## GOAL OF THE EXERCISE
In the entries that follow, find each line with the word "formal" and copy it.

===== EXTRACTED MATERIAL =====

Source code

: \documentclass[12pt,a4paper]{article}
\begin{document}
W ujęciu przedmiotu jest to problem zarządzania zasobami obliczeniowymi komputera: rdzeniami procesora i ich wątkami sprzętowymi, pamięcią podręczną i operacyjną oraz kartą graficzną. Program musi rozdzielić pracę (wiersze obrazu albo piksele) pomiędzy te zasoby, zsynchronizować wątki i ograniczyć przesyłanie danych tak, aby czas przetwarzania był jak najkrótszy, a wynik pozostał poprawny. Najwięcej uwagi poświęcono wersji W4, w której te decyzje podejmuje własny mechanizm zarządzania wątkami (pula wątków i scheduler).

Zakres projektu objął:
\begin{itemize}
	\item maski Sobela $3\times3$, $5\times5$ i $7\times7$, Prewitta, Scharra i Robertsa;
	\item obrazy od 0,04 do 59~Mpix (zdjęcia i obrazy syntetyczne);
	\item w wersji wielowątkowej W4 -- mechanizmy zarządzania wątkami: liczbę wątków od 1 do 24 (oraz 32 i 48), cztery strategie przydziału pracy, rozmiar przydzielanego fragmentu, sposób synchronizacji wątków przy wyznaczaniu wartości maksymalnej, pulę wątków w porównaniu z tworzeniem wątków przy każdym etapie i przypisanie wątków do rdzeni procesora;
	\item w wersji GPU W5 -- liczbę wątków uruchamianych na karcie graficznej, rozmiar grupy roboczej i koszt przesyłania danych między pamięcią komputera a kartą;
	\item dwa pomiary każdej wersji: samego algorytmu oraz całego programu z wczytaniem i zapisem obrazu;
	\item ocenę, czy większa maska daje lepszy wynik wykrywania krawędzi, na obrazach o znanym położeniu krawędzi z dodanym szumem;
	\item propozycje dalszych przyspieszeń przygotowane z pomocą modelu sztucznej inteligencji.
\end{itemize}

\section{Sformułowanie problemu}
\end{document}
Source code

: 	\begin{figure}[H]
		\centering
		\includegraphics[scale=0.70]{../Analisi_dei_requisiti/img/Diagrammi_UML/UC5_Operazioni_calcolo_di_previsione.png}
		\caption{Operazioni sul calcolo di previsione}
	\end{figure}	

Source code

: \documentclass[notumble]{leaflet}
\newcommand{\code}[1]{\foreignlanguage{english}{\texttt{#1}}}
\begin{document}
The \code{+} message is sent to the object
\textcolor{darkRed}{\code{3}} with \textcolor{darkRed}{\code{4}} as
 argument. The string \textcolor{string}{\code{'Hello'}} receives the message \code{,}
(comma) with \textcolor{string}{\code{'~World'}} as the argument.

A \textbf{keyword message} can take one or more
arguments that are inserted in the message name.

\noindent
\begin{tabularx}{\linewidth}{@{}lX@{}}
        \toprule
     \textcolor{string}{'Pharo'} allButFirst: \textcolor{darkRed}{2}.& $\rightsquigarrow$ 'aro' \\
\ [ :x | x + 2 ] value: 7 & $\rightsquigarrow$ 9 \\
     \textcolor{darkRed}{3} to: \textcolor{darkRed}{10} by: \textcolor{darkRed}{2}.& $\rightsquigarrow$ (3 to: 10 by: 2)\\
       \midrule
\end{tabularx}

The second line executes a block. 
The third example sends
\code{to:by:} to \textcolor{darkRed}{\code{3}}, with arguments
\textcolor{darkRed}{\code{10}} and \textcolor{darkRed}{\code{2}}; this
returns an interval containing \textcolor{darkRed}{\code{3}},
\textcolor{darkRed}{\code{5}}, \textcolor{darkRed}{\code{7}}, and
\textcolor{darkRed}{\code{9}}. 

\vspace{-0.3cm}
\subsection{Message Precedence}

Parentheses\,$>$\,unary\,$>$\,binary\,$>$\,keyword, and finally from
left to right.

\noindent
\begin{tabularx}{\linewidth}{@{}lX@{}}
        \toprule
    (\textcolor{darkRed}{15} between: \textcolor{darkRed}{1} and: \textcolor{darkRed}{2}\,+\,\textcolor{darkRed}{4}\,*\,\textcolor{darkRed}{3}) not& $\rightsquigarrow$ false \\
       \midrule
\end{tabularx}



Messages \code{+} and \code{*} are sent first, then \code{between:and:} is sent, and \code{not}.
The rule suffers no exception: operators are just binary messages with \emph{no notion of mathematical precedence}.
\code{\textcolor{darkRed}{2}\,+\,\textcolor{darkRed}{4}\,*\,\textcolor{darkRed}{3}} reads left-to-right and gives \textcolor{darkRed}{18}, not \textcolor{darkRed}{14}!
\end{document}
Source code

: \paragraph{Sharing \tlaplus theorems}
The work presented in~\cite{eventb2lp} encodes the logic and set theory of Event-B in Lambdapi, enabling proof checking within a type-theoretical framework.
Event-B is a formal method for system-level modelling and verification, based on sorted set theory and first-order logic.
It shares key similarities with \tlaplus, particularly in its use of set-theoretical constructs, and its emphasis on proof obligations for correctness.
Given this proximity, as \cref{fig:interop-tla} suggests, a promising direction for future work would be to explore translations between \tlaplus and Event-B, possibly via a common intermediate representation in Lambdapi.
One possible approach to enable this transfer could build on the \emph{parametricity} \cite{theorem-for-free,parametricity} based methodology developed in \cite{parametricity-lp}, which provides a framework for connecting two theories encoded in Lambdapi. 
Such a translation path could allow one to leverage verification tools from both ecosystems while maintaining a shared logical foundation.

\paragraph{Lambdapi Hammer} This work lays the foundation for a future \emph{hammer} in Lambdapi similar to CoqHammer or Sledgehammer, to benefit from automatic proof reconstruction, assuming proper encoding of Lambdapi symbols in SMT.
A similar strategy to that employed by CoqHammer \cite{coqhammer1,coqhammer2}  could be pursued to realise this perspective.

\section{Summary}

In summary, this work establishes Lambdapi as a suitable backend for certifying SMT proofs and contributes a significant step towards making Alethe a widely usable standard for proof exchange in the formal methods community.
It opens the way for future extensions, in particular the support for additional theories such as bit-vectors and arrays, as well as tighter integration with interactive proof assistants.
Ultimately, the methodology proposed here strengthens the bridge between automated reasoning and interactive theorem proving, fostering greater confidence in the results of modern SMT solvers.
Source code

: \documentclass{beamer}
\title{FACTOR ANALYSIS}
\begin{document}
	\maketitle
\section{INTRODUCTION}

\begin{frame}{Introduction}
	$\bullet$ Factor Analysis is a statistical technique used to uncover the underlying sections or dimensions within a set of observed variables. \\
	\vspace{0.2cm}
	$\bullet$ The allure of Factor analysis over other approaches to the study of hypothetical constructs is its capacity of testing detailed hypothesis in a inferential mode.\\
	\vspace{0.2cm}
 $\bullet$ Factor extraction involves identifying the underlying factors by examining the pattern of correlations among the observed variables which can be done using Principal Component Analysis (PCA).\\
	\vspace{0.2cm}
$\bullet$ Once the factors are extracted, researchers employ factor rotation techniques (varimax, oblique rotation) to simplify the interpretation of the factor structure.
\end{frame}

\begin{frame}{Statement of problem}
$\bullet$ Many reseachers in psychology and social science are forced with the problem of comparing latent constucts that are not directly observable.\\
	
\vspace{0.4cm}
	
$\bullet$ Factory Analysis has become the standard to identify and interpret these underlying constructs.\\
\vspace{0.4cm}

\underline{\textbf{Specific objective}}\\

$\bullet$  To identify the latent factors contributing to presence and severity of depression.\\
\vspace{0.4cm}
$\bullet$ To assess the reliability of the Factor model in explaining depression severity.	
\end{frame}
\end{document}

=====

## THE COMPLETED TASK
Event-B is a formal method for system-level modelling and verification, based on sorted set theory and first-order logic.
In summary, this work establishes Lambdapi as a suitable backend for certifying SMT proofs and contributes a significant step towards making Alethe a widely usable standard for proof exchange in the formal methods community.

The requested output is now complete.